The Fed’s favorite inflation gauge shows price hikes cooled last month | CNN Business


The Federal Reserve’s preferred inflation gauge showed prices rose at a slower pace last month, indicating further progress in the central bank’s battle with higher prices.

The Personal Consumption Expenditures price index, or PCE, rose by 5% in December, compared to a year earlier, the Commerce Department reported Thursday.

In December alone, prices rose 0.1% from November.

On a month-to-month basis, prices for goods decreased 0.7% and prices for services increased 0.5%, according to the PCE price index for December. Within those categories, food prices increased 0.2% and energy prices decreased 5.1%.

Core PCE, which doesn’t include the more volatile food and energy categories, increased by 4.4% annually, down from November’s annual rate of 4.7%. On a monthly basis, it was up 0.3%.

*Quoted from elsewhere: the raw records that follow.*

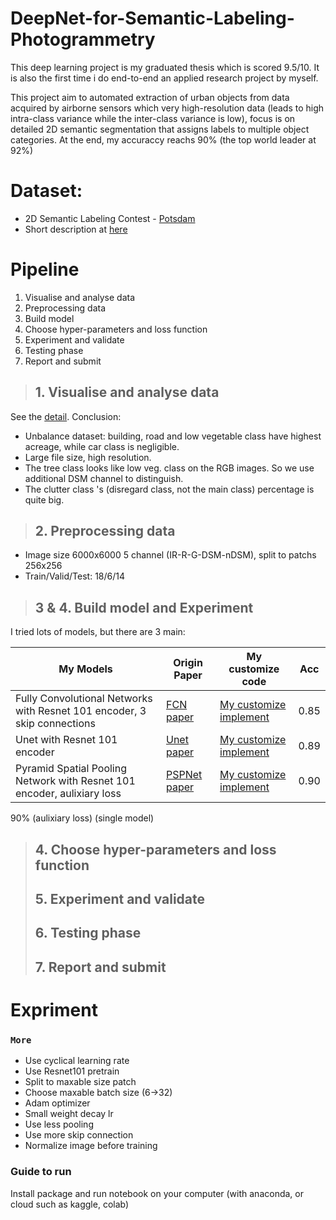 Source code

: # DeepNet-for-Semantic-Labeling-Photogrammetry
This deep learning project is my graduated thesis which is scored 9.5/10. It is also the first time i do end-to-end an applied research project by myself.  

This project aim to automated extraction of urban objects from data acquired by airborne sensors which very high-resolution data (leads to high intra-class variance while the inter-class variance is low), focus is on detailed 2D semantic segmentation that assigns labels to multiple object categories. At the end, my accuraccy reachs 90% (the top world leader at  92%)

# Dataset: 
* 2D Semantic Labeling Contest - [Potsdam](http://www2.isprs.org/commissions/comm3/wg4/2d-sem-label-potsdam.html)
* Short description at [here](https://github.com/damminhtien/deepnet-for-semantic-labeling-photogrammetry/blob/master/dataset_description.md)

# Pipeline
1. Visualise and analyse data
2. Preprocessing data
3. Build model
4. Choose hyper-parameters and loss function
5. Experiment and validate
6. Testing phase
7. Report and submit

> ## 1. Visualise and analyse data
See the [detail](https://github.com/damminhtien/deepnet-for-semantic-labeling-photogrammetry/blob/master/Insight-data-potsdam.ipynb).
Conclusion:
* Unbalance dataset: building, road and low vegetable class have highest acreage, while car class is negligible. 
* Large file size, high resolution.
* The tree class looks like low veg. class on the RGB images. So we use additional DSM channel to distinguish.
* The clutter class 's (disregard class, not the main class) percentage is quite big.

> ## 2. Preprocessing data
* Image size 6000x6000 5 channel (IR-R-G-DSM-nDSM), split to patchs 256x256
* Train/Valid/Test: 18/6/14

> ## 3 & 4. Build model and Experiment
I tried lots of models, but there are 3 main:

| My Models                                                                | Origin Paper     | My customize code                                                                                                                                   | Acc  |
|--------------------------------------------------------------------------|------------------|-----------------------------------------------------------------------------------------------------------------------------------------------------|------|
| Fully Convolutional Networks with Resnet 101 encoder, 3 skip connections | [FCN paper]()    | [My customize implement](https://github.com/damminhtien/deepnet-for-semantic-labeling-photogrammetry/blob/master/model_script/fcn-resnet101-3sc.py) | 0.85 |
| Unet with Resnet 101 encoder                                             | [Unet paper]()   | [My customize implement]()                                                                                                                          | 0.89 |
| Pyramid Spatial Pooling Network with Resnet 101 encoder, aulixiary loss  | [PSPNet paper]() | [My customize implement]()                                                                                                                          | 0.90 |                                                                                                                      |
90% (aulixiary loss) (single model)
> ## 4. Choose hyper-parameters and loss function
> ## 5. Experiment and validate
> ## 6. Testing phase
> ## 7. Report and submit

# Expriment


### `More`
* Use cyclical learning rate
* Use Resnet101 pretrain
* Split to maxable size patch
* Choose maxable batch size (6->32)
* Adam optimizer
* Small weight decay lr
* Use less pooling
* Use more skip connection
* Normalize image before training

### Guide to run
Install package and run notebook on your computer (with anaconda, or cloud such as kaggle, colab)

Core PCE, which is now at its lowest level since October 2021, is the Fed’s favored inflation gauge as it provides a more complete picture of consumer costs and spending.

The data showed that Americans pulled back in December, with spending falling by 0.2% from the month before. Personal income rose 0.2% last month, the smallest increase since April.

Through much of 2022, consumer spending remained robust in spite of high inflation, rising interest rates, and simmering recession fears. However, as the months dragged on, economic data suggested that consumers were running out of dry powder: Reliance on credit grew and delinquencies started to tick up, while savings levels declined.

Retail sales fell 1.1% in December, the Commerce Department reported earlier this month.

This story is developing and will be updated.